Dual-mapping pattern (multi-fields):

{ "title": { "type":"text", "fields": { "raw": { "type":"keyword" } } } }
  • Match — analyzed query (full-text).
  • Term — exact value (use on keyword/numeric, not text).
  • Rangegte/lte.
  • Bool — combine with must (AND, scoring), should (OR, scoring), filter (AND, no scoring), must_not.
  • Multi-match — query across multiple fields with weight (title^3).
  • Function score / Rank features — boost based on numeric fields, decay, script.

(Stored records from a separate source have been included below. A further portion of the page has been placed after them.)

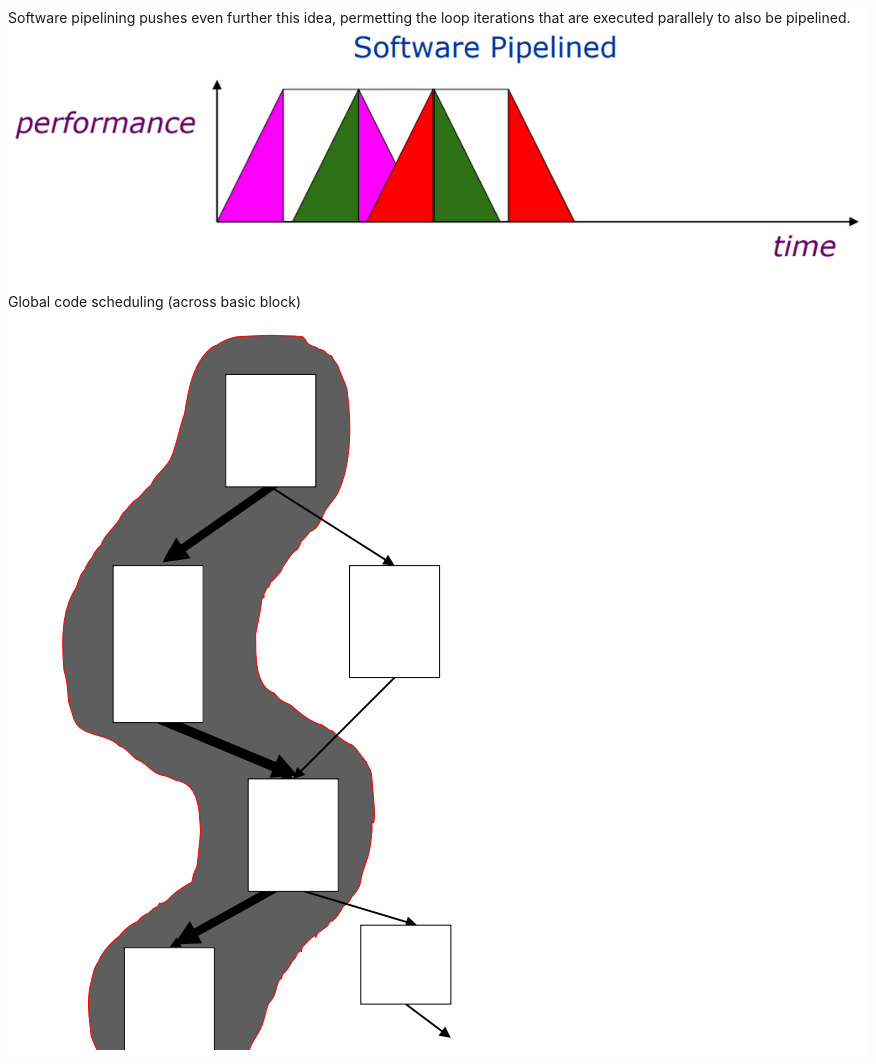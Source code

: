 Software pipelining pushes even further this idea, permetting the loop iterations that are executed parallely to also be pipelined.
![](images/614a790f0c978689b66fe0c66a2d6073.png)

Global code scheduling (across basic block)

![](images/91c3f7c234a0cb20bd60a6afc805d6db.png)
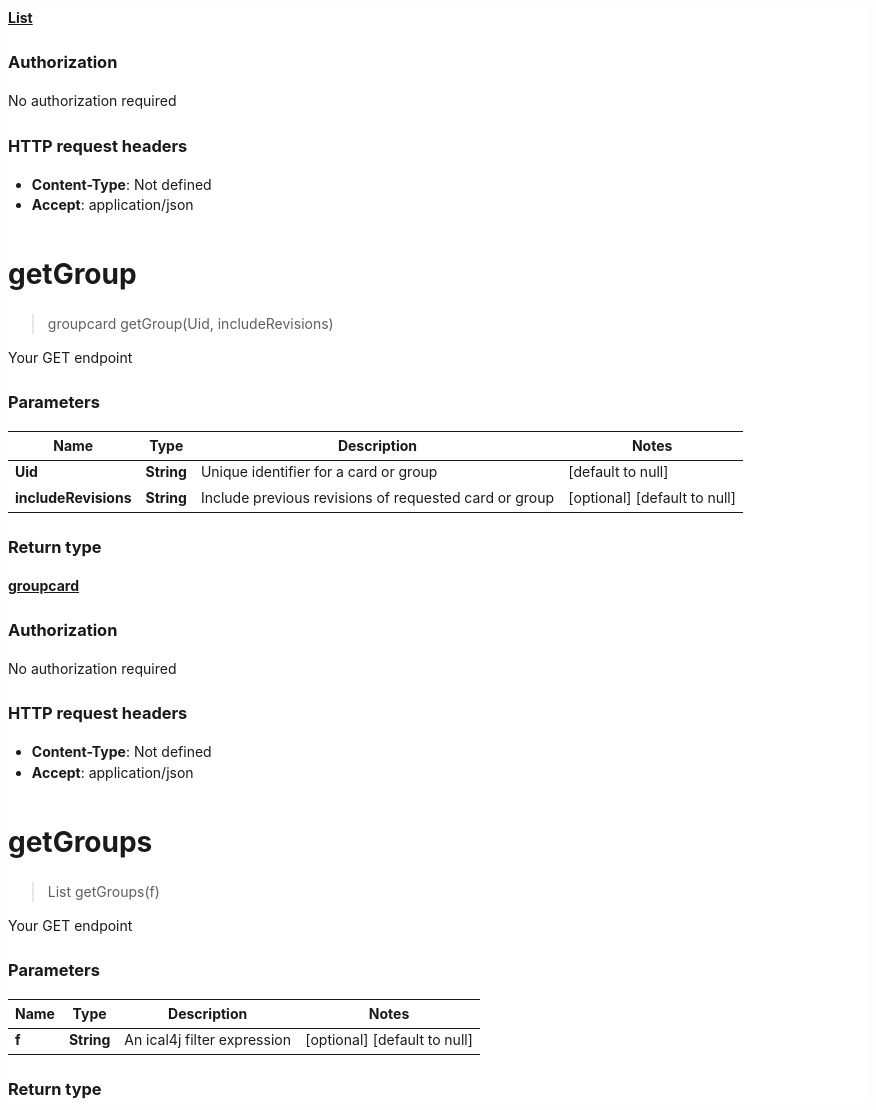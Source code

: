 [**List**](../Models/card.md)

### Authorization

No authorization required

### HTTP request headers

- **Content-Type**: Not defined
- **Accept**: application/json

<a name="getGroup"></a>
# **getGroup**
> groupcard getGroup(Uid, includeRevisions)

Your GET endpoint

### Parameters

Name | Type | Description  | Notes
------------- | ------------- | ------------- | -------------
 **Uid** | **String**| Unique identifier for a card or group | [default to null]
 **includeRevisions** | **String**| Include previous revisions of requested card or group | [optional] [default to null]

### Return type

[**groupcard**](../Models/groupcard.md)

### Authorization

No authorization required

### HTTP request headers

- **Content-Type**: Not defined
- **Accept**: application/json

<a name="getGroups"></a>
# **getGroups**
> List getGroups(f)

Your GET endpoint

### Parameters

Name | Type | Description  | Notes
------------- | ------------- | ------------- | -------------
 **f** | **String**| An ical4j filter expression | [optional] [default to null]

### Return type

  • kNN — vector similarity (since 8.0).
{
"query": {
"bool": {
"must": { "match": { "title": "rental dubai" } },
"filter": [
{ "term": { "status": "active" } },
{ "range": { "price": { "lte": 5000 } } }
]
}
}
}
  • Bucket — group: terms, range, date_histogram, histogram, geohash_grid.
  • Metric — compute: avg, sum, min, max, cardinality, percentiles, stats.
  • Pipeline — agg over agg results (moving avg, derivative).
  • Primary shard stores data; replicas for HA + read scaling.
  • Default: 1 primary, 1 replica (per index, since 7.x).
  • Allocation: master node assigns shards. Use cluster.routing.allocation.awareness for rack/zone awareness.
  • Refresh: in-memory buffer flushed to searchable segment every 1s (default). Near-real-time, not real-time.
  • Translog: write-ahead log for durability between segment flushes.
Terminal window
PUT /products
PUT /products/_mapping { ... }
POST /products/_doc { "name":"x" }
PUT /products/_doc/123 { ... }
GET /products/_doc/123
POST /products/_update/123 { "doc": { "price": 99 } }
DELETE /products/_doc/123
POST /products/_search { "query": {...} }
POST /_bulk
  • Kibana — UI, dashboards, dev tools.
  • Logstash, Beats (Filebeat, Metricbeat) — ingestion.
  • Ingest pipelines (in ES) — lightweight transform on index.
  • ILM (Index Lifecycle Management) — hot/warm/cold/frozen tiers + delete.